È passato anche il “gelo” con i fratelli Del­la Valle?
«Quello no e non per colpa mia. Sei anni fa, ho chiesto un appuntamento per un semplice confronto... Sto ancora aspettando che mi ri­spondano. Da due anni comunque non vado più al Franchi».
Non ci dirà che “l’Antonio”, l’eterno idolo del­la Curva Fiesole, non è più innamorato della Fiorentina?
«Io amo e sono riamato dalla “mia” Fiorenti­na, quella in cui ho giocato. Sento l’amore dei tifosi e non smetterò mai di ringraziare questo popolo che mi ha fatto sentire importante an­che dopo che ho smesso».
È per questa ragione che ha sempre risposto di “no” alla Juventus?
«Cabrini, Tardelli e Scirea con cui ero cresciu­to in Nazionale tutte le volte a dirmi: “Che stai a fare a Firenze? Non vincerai mai niente, vie­ni alla Juve dai...”. L’Avvocato dopo il Mundial dell’82 ci provò in ogni maniera a convincer­mi. Agnelli mi ha salutato a fine carriera di­cendomi: “Peccato Antognoni, lei è uno dei po­chi che ha rifiutato di venire da noi”. Ho fatto la scelta giusta, non ho dubbi».
Qualche dubbio invece sulle “morti miste­riose” della Fiorentina anni ’70 ce l’ha?
«Ho giocato con Beatrice e Galdiolo, uno è mor­to a 39 anni di leucemia, l’altro ha la Sla, il mor­bo che ha colpito altri calciatori passati alla Fiorentina (Segato e Borgonovo). La salute di una persona viene prima dei soldi e del suc­cesso che il calcio può dare, quindi sarebbe il caso che si facesse chiarezza, e chi allora ha sbagliato è giusto che paghi».

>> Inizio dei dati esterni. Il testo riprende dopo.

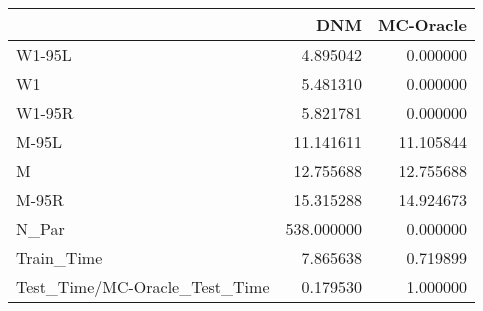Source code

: \begin{tabular}{lrr}
\toprule
{} &         DNM &  MC-Oracle \\
\midrule
W1-95L                        &    4.895042 &   0.000000 \\
W1                            &    5.481310 &   0.000000 \\
W1-95R                        &    5.821781 &   0.000000 \\
M-95L                         &   11.141611 &  11.105844 \\
M                             &   12.755688 &  12.755688 \\
M-95R                         &   15.315288 &  14.924673 \\
N\_Par                         &  538.000000 &   0.000000 \\
Train\_Time                    &    7.865638 &   0.719899 \\
Test\_Time/MC-Oracle\_Test\_Time &    0.179530 &   1.000000 \\
\bottomrule
\end{tabular}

Lei una volta ha detto: “Devi sempre avere u­no sguardo per chi sta peggio e cercare di fa­re qualcosa”.
«Da tempo sto molto vicino alla Casa d’acco­glienza dedicata al piccolo Tommasino Bac­ciotti. Ma un grande campione fiorentino co­me Gino Bartali prima di me ha detto: “Fai del bene e non dirlo”. L’ho preso in parola».
Montella sta facendo del bene alla Fiorenti­na che oggi avvia il “trittico” delle sfide con la Juventus.
«Con Montella stiamo vedendo un gran bel calcio. Se non si fossero fatti male Giuseppe Rossi e Mario Gomez si poteva tentare qualcosa di più. Per lo scudetto la Fiorentina non è an­cora attrezzata, ma per buttare fuori la Juve dall’Europa League magari sì...».
Che regalo vorrebbe ricevere per i suoi 60 anni?
«Mi piacerebbe crescere ancora di ruolo in que­sta Nazionale. Andare in Brasile assieme ai ra­gazzi di Prandelli e vederli vincere la finale dei Mondiali sarebbe un regalo che cancellerebbe il rimpianto di quella foto in cui non ci sono...».